Ebenso zählen "kurze Hostnamen" als auch UNC-Pfade schon mal zu "Intranet".

Hier kann ich als Exchange Consultant nur sagen: Geben Sie die Zonen vor und lassen sie sich nicht auf einen Automatismus ein.

Wenn Sie dann in den Gruppenrichtlinien und Registrierungszweigen nach dem Speicherplatz suchen, wird sich der ein oder andere Administrator schon mal die Haare raufen.
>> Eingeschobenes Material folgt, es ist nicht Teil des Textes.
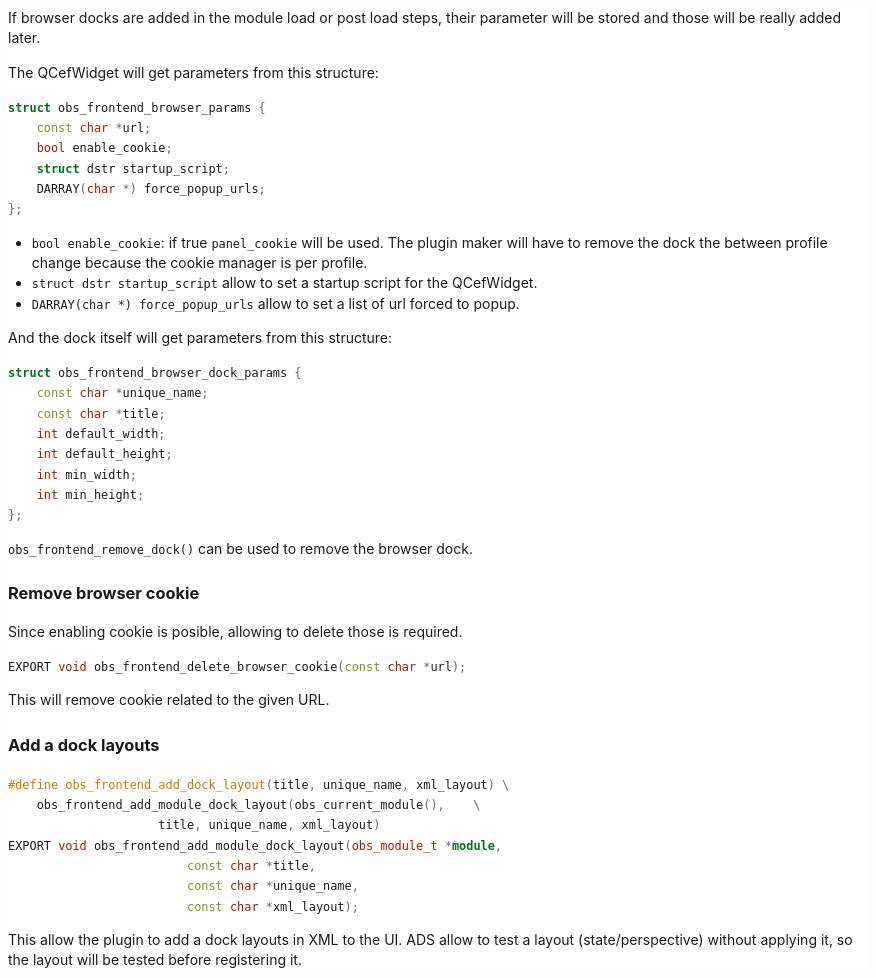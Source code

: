 If browser docks are added in the module load or post load steps, their parameter will be stored and those will be really added later.

The QCefWidget will get parameters from this structure:

```c++
struct obs_frontend_browser_params {
	const char *url;
	bool enable_cookie;
	struct dstr startup_script;
	DARRAY(char *) force_popup_urls;
};
```

- `bool enable_cookie`: if true `panel_cookie` will be used. The plugin maker will have to remove the dock the between profile change because the cookie manager is per profile.
- `struct dstr startup_script` allow to set a startup script for the QCefWidget.
- `DARRAY(char *) force_popup_urls` allow to set a list of url forced to popup.

And the dock itself will get parameters from this structure:

```c++
struct obs_frontend_browser_dock_params {
	const char *unique_name;
	const char *title;
	int default_width;
	int default_height;
	int min_width;
	int min_height;
};
```

`obs_frontend_remove_dock()` can be used to remove the browser dock.

### Remove browser cookie
Since enabling cookie is posible, allowing to delete those is required.

```c++
EXPORT void obs_frontend_delete_browser_cookie(const char *url);
```

This will remove cookie related to the given URL.

### Add a dock layouts
```c++
#define obs_frontend_add_dock_layout(title, unique_name, xml_layout) \
	obs_frontend_add_module_dock_layout(obs_current_module(),    \
					 title, unique_name, xml_layout)
EXPORT void obs_frontend_add_module_dock_layout(obs_module_t *module,
					     const char *title,
					     const char *unique_name,
					     const char *xml_layout);
```

This allow the plugin to add a dock layouts in XML to the UI. ADS allow to test a layout (state/perspective) without applying it, so the layout will be tested before registering it.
Es gibt nicht nur die Einstellungen und HKEY_LOCAL_MACHINE und HKEY_CURRENT_USER, sondern dort gibt es insgesamt vier Bereiche:

Software\Microsoft\Windows\CurrentVersion\Internet Settings\ZoneMap\Domains
Software\Wow6432Node\Microsoft\Windows\CurrentVersion\Internet Settings\ZoneMap\Domains
Software\Microsoft\Windows\CurrentVersion\Internet Settings\ZoneMap\ESCDomains
Software\Wow6432Node\Microsoft\Windows\CurrentVersion\Internet Settings\ZoneMap\ESCDomains

Windows unterscheidet nach 32bit und 64bit Applikationen und zudem noch mit und ohne "Erweiterter Sicherheit". Letztlich werden Sie die gleichen Einträge an allen vier Stellen vornehmen wollen.

Die Einträge selbst sind auch nicht selbsterklärend und es gibt einige Irreführende Anleitungen im Internet. Ich habe schon Schlüssel gesehen, die einfach eine Domäne samt "HTTPS"-Präfix addieren. Das funktioniert allerdings bei neueren Betriebssystemen nicht mehr. Folgende Schreibweise ist heute (Anfang 2017) gültig:

Sie legen für die Domäne einen Zweig an und den Host oder mehrere Hosts darunter einen weiteren Zweig. In diesem Bereich können Sie dann die verwendeten Protokolle eintragen. Es reicht, wenn Sie "http" mit der numerischen Angabe der Zone hinterlegen. Der Eintrag gilt auch für HTTPS. Sie können aber für HTTPS auch die gleiche oder andere Zone explizit mit angeben.

Zonen per Gruppenrichtlinien

Am einfachsten und sichersten ist die Vorgabe der Intranet-Zonen für alle Clients über Gruppenrichtlinien. Ich lege dazu in der Regel extra eine eigene GPO an, die nur die Internet-Explorer Zoneneinstellungen definiert. Damit es für alle Benutzer auf den Clients und Servern, also auch meinen PowerShell-Skripten als LocalSystem, gilt, lege ich diese für "Computer" an.

Hier gibt es den Eintrag "Site to Zone Assignment List", der neben der umfangreichen Beschreibung mit den Werten der Zonen (1-4) auch den Link auf die zu pflegende Liste enthält:

Die Liste selbst ist dann natürlich wieder unspektakulär:

Damit sollten Sie nun das Handwerkszeug haben, um z.B. den Exchange Zugangspunkt mit einem "öffentlichen Namen" zu versehen, der auch von intern mit dem Namen erreichbar ist und die Clients melden sich automatisch an, obwohl ihr Active Directory komplett anders heißt.